If you want to find out where the real Mongolia is, you have to head for the steppe. “Steppe” here means not only the grassy plains which stretch beyond the horizon in the east and west. It is also the rocky terrain of deserts and semi-deserts intersected by fields of golden dunes and the wild Altai mountain range which extends from the south in a westward direction. The definitions extends likewise to the green hills and valleys of central Mongolia covered with thousands of edelweiss, pasque flowers, bluebells and asters. Even the clearings in the larch forests growing in the taiga in the northern part of the land are covered by this term. The truth about the steppe is in the glistening eye of the Mongol’s galloping short and stocky horse. You look into these eyes and you can tell there’s happiness there. The essence of happiness for the nomad is pride in the wide, limitless expanses and pride in being free. Because freedom means the steppe. It has everything one could ask for. Nourishment – meet and milk from herded animals. Transportation – a strong and hardy horse. Fuel needed to cook up a meal and warm oneself when it is freezing outdoors (since most of Mongolia is treeless, the fuel of choice is dried up cow dung). Last but not least: shelter. A cosy yurt tent, which can be disassembled in a matter of minutes and set up tens or even hundreds of miles further away. Nomads travel freely in search of the best possible grazing grounds for their herds of goats, sheep, horses, cows or camels. The steppe belongs to the Mongolian nation, and the nation belongs to the steppe. A covenant for all time?

The truth about the steppe is hidden in the tenderness of the Mongolian melodies and songs. They are sung here by everyone, and most often you hear them on the bus. Imagine the standard bus, packed to the ceiling with people and goods, rushing across the endless steppe, the sun setting over the distant hills, lighting up grazing herds of horses. Out of nowhere, just like that, the urt-duu steppe song begins to sound. Someone in the back makes a first, timid go at the melody, several people at once join up and next thing you know the entire bus is involved. Like a well-rehearsed orchestra, old and young, women and men sing their musical stories.

-What are the songs about?- I ask Chureł Baatar, whose by far the loudest singer.

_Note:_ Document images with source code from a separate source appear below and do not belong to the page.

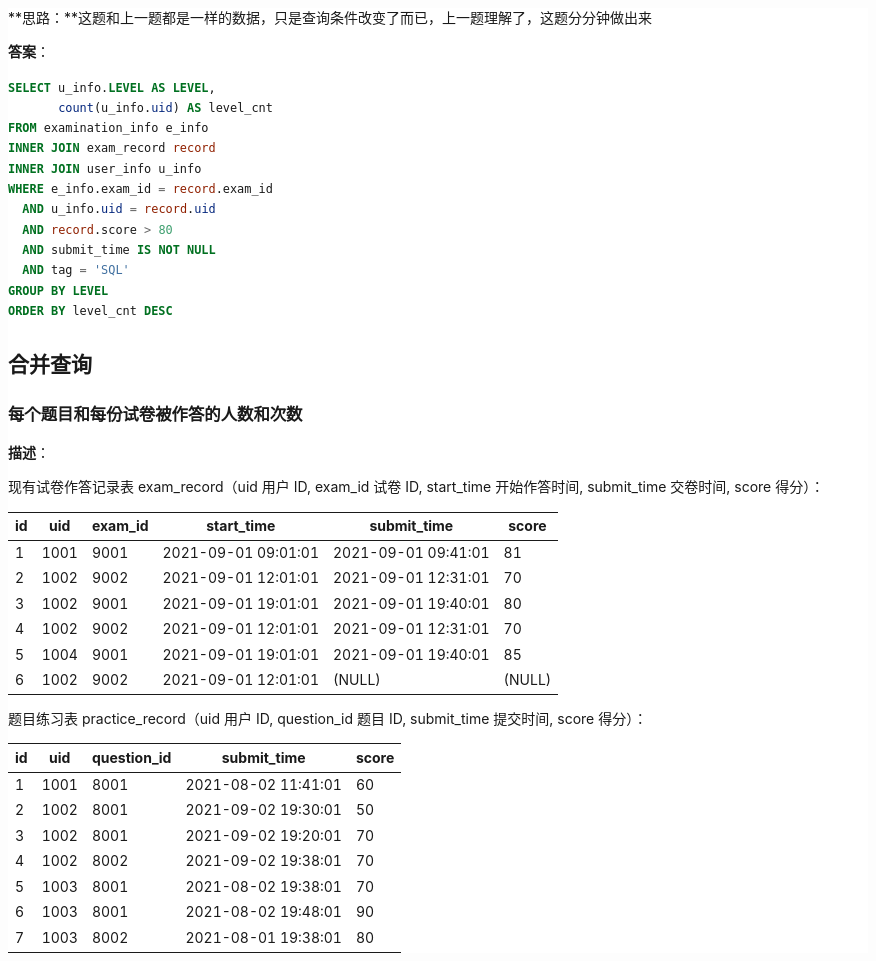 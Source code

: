 **思路：**这题和上一题都是一样的数据，只是查询条件改变了而已，上一题理解了，这题分分钟做出来

**答案**：

```sql
SELECT u_info.LEVEL AS LEVEL,
       count(u_info.uid) AS level_cnt
FROM examination_info e_info
INNER JOIN exam_record record
INNER JOIN user_info u_info
WHERE e_info.exam_id = record.exam_id
  AND u_info.uid = record.uid
  AND record.score > 80
  AND submit_time IS NOT NULL
  AND tag = 'SQL'
GROUP BY LEVEL
ORDER BY level_cnt DESC
```

## 合并查询

### 每个题目和每份试卷被作答的人数和次数

**描述**：

现有试卷作答记录表 exam_record（uid 用户 ID, exam_id 试卷 ID, start_time 开始作答时间, submit_time 交卷时间, score 得分）：

| id  | uid  | exam_id | start_time          | submit_time         | score  |
| --- | ---- | ------- | ------------------- | ------------------- | ------ |
| 1   | 1001 | 9001    | 2021-09-01 09:01:01 | 2021-09-01 09:41:01 | 81     |
| 2   | 1002 | 9002    | 2021-09-01 12:01:01 | 2021-09-01 12:31:01 | 70     |
| 3   | 1002 | 9001    | 2021-09-01 19:01:01 | 2021-09-01 19:40:01 | 80     |
| 4   | 1002 | 9002    | 2021-09-01 12:01:01 | 2021-09-01 12:31:01 | 70     |
| 5   | 1004 | 9001    | 2021-09-01 19:01:01 | 2021-09-01 19:40:01 | 85     |
| 6   | 1002 | 9002    | 2021-09-01 12:01:01 | (NULL)              | (NULL) |

题目练习表 practice_record（uid 用户 ID, question_id 题目 ID, submit_time 提交时间, score 得分）：

| id  | uid  | question_id | submit_time         | score |
| --- | ---- | ----------- | ------------------- | ----- |
| 1   | 1001 | 8001        | 2021-08-02 11:41:01 | 60    |
| 2   | 1002 | 8001        | 2021-09-02 19:30:01 | 50    |
| 3   | 1002 | 8001        | 2021-09-02 19:20:01 | 70    |
| 4   | 1002 | 8002        | 2021-09-02 19:38:01 | 70    |
| 5   | 1003 | 8001        | 2021-08-02 19:38:01 | 70    |
| 6   | 1003 | 8001        | 2021-08-02 19:48:01 | 90    |
| 7   | 1003 | 8002        | 2021-08-01 19:38:01 | 80    |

– About how calmly life flows on the steppe.

Listen how Urna interprets Mongolian songs

 

There may not be any centenarians here, but there are thousand-year old words

It may be hard to believe, but the medieval accounts of travelers who saw Mongolia haven’t lost much in terms of their validity. Discovering the world strikingly similar to the one that Marco Polo, Carpine Giovanni da Pian or Wilhelm Rubruk saw has a magic quality to it. Coming face-to-face with the might of the Mongolian tradition brings about unease and awe at the same time. Just like the first European discoverers of Central Asia, we have to – for example – take care not to step on the doorstep when entering a yurt (doing so is a very bad omen) and be sure to flick the first few drops of archi (Mongolian vodka) in the four cardinal directions as a sacrifice.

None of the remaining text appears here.